- **AIM OF THE EXERCISE**
For the entries below, state how many lines contain the string "performance". Add nothing else.

[Saved entries]
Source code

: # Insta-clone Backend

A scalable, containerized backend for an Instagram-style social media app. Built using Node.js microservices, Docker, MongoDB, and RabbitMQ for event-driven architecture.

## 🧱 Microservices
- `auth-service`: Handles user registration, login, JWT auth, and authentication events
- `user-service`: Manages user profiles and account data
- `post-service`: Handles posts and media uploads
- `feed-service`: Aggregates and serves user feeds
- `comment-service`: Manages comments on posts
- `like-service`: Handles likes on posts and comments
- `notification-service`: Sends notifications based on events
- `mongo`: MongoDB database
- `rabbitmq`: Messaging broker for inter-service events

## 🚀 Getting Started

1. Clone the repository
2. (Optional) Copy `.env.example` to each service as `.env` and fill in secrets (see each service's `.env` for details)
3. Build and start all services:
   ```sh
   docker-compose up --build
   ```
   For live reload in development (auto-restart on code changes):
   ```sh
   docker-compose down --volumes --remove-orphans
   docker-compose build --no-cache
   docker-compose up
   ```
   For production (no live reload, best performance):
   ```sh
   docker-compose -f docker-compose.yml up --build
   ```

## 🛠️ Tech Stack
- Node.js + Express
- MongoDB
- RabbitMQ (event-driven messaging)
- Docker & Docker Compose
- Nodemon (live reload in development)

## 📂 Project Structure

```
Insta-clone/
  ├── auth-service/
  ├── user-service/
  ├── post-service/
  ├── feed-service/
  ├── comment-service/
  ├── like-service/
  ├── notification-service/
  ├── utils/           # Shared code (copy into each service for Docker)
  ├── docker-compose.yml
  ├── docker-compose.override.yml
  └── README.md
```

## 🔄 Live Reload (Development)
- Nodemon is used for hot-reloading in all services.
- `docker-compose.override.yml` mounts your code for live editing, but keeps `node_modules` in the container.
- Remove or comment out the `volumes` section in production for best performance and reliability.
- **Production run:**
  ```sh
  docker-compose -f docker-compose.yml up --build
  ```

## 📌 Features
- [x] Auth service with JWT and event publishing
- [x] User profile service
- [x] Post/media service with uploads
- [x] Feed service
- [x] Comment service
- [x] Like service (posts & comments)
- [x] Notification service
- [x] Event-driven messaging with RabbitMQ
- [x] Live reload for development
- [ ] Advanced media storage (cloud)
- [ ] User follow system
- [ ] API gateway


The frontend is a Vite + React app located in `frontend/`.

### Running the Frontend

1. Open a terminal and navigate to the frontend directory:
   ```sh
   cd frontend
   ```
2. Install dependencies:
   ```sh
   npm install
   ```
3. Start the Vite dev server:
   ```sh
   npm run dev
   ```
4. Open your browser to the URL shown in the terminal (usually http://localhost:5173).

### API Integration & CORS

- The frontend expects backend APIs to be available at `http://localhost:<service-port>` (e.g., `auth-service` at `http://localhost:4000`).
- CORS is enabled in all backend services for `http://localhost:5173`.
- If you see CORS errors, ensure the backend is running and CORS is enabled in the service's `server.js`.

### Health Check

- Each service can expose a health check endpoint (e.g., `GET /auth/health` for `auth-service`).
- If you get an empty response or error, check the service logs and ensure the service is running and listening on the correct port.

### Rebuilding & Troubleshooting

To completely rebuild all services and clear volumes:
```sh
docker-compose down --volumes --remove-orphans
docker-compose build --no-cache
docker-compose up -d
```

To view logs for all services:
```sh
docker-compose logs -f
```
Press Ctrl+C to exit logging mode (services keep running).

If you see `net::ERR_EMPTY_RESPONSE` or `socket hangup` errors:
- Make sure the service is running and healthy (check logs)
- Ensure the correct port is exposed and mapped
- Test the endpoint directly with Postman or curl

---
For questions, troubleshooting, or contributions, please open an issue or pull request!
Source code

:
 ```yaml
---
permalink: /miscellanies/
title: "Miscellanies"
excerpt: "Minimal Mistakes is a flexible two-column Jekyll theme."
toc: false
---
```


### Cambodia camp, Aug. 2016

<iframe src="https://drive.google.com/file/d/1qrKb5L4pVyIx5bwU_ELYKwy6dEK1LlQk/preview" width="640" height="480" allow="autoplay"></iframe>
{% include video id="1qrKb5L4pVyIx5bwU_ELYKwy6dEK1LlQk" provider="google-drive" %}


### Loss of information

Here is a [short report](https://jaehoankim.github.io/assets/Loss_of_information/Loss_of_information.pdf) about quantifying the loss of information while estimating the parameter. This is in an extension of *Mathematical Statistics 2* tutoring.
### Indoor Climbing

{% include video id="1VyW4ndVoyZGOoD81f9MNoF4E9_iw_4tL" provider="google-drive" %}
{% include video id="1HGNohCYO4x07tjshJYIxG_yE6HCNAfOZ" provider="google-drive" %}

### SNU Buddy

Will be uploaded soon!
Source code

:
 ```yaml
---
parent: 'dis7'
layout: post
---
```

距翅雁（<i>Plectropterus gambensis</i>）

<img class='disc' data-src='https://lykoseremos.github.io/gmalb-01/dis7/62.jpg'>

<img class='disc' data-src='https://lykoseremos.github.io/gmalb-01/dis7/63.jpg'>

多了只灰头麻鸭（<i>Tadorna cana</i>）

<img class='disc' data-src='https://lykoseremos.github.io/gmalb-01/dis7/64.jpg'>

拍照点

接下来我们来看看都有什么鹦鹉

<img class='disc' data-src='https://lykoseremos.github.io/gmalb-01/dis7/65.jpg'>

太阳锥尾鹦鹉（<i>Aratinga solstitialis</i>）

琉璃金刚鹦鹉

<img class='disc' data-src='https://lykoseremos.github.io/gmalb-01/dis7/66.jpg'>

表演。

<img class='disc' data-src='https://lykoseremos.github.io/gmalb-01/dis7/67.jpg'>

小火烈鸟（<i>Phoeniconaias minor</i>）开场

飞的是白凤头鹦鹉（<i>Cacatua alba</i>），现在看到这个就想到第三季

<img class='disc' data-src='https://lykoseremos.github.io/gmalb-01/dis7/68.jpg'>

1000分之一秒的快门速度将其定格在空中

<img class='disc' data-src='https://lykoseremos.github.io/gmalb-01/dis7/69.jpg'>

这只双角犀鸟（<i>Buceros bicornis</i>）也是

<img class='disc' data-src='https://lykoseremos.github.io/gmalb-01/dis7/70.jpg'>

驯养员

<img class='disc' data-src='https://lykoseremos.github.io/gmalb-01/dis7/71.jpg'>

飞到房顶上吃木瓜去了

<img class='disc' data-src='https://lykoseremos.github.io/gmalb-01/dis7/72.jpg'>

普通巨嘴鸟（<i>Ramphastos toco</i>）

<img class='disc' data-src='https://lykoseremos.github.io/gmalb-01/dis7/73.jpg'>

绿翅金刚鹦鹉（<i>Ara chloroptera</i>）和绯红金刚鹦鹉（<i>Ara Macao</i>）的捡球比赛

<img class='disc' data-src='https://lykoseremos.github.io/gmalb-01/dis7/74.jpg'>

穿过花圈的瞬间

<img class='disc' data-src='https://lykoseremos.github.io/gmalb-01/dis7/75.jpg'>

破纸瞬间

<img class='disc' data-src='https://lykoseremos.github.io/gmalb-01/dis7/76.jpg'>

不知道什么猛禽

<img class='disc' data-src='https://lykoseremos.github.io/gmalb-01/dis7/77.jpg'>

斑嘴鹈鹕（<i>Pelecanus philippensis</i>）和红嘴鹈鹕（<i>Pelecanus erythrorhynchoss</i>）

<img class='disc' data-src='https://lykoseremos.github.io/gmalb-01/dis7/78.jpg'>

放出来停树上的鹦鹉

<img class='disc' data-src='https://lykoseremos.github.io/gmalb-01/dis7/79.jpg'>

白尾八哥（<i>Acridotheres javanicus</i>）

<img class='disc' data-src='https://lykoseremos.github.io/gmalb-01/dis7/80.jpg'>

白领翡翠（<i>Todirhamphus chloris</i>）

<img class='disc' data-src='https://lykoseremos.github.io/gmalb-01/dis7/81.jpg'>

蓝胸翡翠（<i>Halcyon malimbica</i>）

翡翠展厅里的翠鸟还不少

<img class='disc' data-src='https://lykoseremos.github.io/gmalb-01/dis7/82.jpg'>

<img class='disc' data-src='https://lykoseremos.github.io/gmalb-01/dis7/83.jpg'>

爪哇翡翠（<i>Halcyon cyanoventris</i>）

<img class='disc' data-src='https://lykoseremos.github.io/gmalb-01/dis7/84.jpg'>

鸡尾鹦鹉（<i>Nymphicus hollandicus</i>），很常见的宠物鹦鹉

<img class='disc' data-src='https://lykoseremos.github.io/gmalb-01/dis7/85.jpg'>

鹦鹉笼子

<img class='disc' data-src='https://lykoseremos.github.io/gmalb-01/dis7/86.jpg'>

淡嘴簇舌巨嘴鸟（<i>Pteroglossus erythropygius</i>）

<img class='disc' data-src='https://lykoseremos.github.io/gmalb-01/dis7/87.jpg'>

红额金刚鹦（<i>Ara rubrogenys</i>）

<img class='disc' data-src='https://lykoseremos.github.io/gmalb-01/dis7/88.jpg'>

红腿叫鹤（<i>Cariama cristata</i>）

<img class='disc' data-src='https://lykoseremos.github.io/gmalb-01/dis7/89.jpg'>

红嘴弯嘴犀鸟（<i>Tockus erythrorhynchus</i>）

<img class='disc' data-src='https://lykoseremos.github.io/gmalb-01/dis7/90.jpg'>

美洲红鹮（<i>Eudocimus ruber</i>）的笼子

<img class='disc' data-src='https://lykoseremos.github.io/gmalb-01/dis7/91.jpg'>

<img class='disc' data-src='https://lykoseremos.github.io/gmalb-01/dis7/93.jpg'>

- **EXERCISE RESULT**
2